Gesagt, getan. Heute kann Stefanie Gerhardt nicht nur auf eine abgeschlossene Ausbildung als Restaurantfachfrau, sondern auch auf einen zusätzlichen Abschluss als Hotelfachfrau und einige Jahre Berufserfahrung zurückblicken. Sie ist nach einer Station als Rezeptionsleiterin in einem großen Hotel vor kurzem erneut in den familieneigenen Betrieb „Gasthaus Rehwinkel“ mit eingestiegen, wo sie für Reservierungen, die Rezeption und Buchhaltung zuständig ist. Hier bekommt sie die volle Unterstützung ihrer Eltern und ihrer Kollegen. Zum Beispiel wurde der Frühstücksdienst so umgestellt, dass eine Mitarbeiterin schon früher kommt und ihr Handgriffe abnimmt, die die junge Rheuma-Patientin nicht selbst tätigen kann. Wenn schwere Dinge zu tragen sind, übernehmen dies andere für sie. Für Arzttermine und Krankengymnastik wird schnell eine Vertretung gefunden. Berührungsängste von Kollegen sind längst verschwunden und es wird offen mit der Erkrankung umgegangen. „So ist ein Miteinander entstanden, das sicher stellt, dass ich in meinem Traumberuf arbeiten kann. Ein tolles Gefühl!“, findet die Hotelfachfrau. Als nächstes plant sie, ihren Arbeitsplatz ergonomisch einzurichten, wofür sie auch das Preisgeld für den Gewinn des RheumaPreises verwenden möchte.
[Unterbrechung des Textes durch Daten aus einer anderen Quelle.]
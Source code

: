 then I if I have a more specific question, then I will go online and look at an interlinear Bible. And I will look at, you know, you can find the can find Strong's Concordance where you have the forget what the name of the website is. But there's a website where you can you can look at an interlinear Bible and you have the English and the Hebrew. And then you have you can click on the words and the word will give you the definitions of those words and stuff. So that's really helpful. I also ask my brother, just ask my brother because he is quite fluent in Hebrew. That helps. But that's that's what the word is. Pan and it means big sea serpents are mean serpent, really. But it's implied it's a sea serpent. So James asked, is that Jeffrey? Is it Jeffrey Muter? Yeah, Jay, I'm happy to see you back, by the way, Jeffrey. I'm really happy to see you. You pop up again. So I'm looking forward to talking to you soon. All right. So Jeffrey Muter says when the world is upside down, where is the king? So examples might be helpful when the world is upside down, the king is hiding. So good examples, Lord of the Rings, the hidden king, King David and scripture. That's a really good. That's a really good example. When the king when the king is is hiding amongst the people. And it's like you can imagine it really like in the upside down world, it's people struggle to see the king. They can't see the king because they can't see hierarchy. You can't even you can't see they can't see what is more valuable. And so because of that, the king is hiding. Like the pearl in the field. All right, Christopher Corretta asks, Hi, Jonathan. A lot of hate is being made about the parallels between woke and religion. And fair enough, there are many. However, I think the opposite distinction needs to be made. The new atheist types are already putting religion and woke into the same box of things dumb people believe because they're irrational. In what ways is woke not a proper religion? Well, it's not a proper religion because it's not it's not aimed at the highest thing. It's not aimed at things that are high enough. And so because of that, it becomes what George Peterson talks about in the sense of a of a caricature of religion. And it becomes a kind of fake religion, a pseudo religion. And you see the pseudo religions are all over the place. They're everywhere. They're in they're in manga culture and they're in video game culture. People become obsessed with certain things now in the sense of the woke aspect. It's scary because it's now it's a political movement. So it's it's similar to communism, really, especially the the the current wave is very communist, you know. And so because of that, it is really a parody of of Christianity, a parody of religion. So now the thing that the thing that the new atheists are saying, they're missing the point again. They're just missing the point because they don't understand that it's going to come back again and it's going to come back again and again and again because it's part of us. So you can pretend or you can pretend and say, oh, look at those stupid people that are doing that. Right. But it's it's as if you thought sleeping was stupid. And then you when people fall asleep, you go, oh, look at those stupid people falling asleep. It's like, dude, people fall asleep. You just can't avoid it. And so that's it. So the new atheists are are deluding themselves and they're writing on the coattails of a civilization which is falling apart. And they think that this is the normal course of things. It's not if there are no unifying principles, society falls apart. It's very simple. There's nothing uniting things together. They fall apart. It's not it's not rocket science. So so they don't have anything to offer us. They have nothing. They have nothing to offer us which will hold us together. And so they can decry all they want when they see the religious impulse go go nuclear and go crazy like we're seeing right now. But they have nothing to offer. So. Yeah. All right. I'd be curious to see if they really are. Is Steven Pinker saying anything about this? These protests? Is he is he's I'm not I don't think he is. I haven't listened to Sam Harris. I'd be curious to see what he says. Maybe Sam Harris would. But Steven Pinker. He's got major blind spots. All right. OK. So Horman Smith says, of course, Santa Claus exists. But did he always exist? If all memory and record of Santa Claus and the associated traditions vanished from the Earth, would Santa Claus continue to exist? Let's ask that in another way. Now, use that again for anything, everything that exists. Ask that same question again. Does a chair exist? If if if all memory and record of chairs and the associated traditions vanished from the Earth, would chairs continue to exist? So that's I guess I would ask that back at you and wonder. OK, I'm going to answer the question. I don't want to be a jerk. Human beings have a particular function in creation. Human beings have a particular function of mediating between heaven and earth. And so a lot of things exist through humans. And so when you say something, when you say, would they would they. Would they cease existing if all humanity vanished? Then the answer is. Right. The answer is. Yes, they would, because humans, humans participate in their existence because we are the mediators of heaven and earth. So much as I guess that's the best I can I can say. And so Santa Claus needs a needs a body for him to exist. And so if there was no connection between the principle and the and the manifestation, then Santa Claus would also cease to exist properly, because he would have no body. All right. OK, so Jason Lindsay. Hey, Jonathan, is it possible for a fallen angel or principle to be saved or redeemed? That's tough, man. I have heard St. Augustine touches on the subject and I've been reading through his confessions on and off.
Auch privat kommt Stefanie Gerhardt mit ihrer Erkrankung gut zurecht. „Es gibt gute und schlechte Tage, aber wer hat die nicht?“ lautet ihre Feststellung. Rückhalt und Unterstützung bekommt sie von ihrem Freund, mit dem sie seit längerem zusammen ist. In ihrer Freizeit engagiert sie sich außerdem ehrenamtlich für die Rheuma-Liga. Als Landesjugendsprecherin von Baden-Württemberg und Gesprächsgruppenleiterin der jungen und junggebliebenen Rheumatiker in Freiburg sieht sie ihre Aufgabe darin, anderen Menschen mit Rheuma Mut zu machen. „Auch aus Steinen, die einem in den Weg gelegt werden, kann man etwas Schönes bauen“ – dieses Motto möchte sie anderen weitergeben.